いくら光自体は淡くても、ここまで来ればもう昼と変わらないわね。まさに水晶の回廊ね…ん?蛍?
辺りを見回していたあたしの視界に、煌々と紅く光る蛍のような物を見つけて、視線で追っていく。
「さぁ、あの先が目的の場所になります。」
ちょうどその時に声を掛けられたあたしは、蛍の存在は一旦忘れて、進行方向へと視線を戻した。するとその先は、壁で行く手が塞がれていた。
壁…と言うか、ドアかしらね。その奥から、何人もの気配を感じるわ。
「で、これどうやって開けるの?」
そのドアの前で立ち止まったて、あたしはエイミーに視線を向けつつ、疑問を投げかける。ドアノブも無ければ、引手らしいくぼみも見当たらない、一見して何の変哲も無い壁なのよね~
その壁の向こう側に、人の気配を感じなかったら、ただの壁と区別がつかないわ。中から開けてもらうにしても、分厚そうな鉱石製だから、叩いて中の人に気付いてもらえるのかしら?

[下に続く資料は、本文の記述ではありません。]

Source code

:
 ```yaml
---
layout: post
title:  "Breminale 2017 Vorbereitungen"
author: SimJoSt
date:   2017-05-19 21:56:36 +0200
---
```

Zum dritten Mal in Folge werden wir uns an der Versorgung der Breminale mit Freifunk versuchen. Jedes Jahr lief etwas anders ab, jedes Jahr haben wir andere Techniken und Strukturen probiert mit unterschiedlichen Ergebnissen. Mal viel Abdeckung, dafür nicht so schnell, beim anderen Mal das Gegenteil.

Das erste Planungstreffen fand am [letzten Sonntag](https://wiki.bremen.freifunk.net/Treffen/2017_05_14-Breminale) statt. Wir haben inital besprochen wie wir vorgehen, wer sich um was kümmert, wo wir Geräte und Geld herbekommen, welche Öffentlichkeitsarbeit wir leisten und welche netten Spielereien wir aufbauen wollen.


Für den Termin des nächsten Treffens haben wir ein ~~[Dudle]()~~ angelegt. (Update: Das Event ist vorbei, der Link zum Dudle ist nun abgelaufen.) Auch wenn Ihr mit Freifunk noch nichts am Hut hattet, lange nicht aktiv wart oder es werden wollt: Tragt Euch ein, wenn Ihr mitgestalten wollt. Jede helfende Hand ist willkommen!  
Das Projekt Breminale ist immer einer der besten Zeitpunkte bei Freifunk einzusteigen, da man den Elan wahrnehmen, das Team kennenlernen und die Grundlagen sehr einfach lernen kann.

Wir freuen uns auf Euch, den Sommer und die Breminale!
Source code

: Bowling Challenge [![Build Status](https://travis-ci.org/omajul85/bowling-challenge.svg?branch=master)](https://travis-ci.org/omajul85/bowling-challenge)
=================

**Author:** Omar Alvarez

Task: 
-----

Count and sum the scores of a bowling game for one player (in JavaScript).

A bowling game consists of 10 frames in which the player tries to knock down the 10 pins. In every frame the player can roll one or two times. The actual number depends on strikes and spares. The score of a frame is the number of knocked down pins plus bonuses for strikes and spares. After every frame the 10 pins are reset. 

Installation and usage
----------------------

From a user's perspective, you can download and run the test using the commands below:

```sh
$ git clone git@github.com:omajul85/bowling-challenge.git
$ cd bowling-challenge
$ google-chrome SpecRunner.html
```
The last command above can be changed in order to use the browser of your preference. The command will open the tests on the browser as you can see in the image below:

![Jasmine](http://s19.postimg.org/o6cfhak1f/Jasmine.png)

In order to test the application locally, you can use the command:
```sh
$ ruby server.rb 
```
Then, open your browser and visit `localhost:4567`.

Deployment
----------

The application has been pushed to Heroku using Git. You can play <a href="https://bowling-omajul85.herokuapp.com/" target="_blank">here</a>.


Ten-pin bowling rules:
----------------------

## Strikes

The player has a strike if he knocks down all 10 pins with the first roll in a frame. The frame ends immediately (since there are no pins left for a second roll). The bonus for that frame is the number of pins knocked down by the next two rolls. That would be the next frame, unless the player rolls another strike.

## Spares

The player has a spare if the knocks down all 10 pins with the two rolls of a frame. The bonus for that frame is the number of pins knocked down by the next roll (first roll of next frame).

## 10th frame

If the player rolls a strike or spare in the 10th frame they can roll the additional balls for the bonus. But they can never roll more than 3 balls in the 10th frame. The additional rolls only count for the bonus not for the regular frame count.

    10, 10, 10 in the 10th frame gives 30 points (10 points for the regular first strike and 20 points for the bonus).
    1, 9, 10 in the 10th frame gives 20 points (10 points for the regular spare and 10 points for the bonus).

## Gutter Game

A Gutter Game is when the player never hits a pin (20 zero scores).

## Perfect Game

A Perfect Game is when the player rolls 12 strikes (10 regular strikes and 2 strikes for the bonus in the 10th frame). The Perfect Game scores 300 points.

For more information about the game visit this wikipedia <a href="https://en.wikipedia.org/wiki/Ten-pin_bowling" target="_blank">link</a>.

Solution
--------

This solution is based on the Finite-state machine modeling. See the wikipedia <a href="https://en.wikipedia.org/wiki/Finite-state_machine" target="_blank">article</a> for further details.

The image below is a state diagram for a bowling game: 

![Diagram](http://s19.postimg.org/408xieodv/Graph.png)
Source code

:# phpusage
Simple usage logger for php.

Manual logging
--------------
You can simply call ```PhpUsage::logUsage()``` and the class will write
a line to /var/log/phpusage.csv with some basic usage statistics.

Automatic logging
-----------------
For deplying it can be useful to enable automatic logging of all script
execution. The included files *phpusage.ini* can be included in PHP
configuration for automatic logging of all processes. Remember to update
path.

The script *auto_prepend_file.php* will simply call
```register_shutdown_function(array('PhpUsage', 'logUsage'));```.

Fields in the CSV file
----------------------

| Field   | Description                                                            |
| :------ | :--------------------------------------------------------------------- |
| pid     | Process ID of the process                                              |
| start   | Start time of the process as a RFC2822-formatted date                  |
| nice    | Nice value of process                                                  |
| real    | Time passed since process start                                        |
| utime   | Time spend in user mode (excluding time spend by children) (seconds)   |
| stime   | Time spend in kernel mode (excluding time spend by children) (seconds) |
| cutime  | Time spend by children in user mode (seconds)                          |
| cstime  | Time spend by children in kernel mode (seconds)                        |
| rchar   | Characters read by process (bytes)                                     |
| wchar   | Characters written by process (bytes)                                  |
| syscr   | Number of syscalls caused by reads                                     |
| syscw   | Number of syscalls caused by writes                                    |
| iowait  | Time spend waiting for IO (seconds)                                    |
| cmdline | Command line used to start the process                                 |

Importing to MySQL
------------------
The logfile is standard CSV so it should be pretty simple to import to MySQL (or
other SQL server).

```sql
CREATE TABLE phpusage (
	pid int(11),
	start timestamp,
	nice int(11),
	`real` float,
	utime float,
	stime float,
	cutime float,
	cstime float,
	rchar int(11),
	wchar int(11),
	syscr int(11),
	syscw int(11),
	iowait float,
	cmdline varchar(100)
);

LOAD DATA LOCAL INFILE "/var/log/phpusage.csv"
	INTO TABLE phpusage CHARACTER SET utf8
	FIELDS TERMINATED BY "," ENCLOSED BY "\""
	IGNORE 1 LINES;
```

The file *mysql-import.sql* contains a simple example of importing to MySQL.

「えっとですね、これは私達精霊種にしか、開けられない作りになっているんです。こうして手を扉につけて…」ゴゴゴゴ…
「わっ!」
そう言ってエイミーが、扉に手をついた瞬間、重い音を響かせながら、行く手を阻む壁が横滑りに動き出し、中からさっき見た蛍の群れが、無数に飛び出してきた。それにビックリしたあたしは、思わず目を閉じて顔を覆っていた。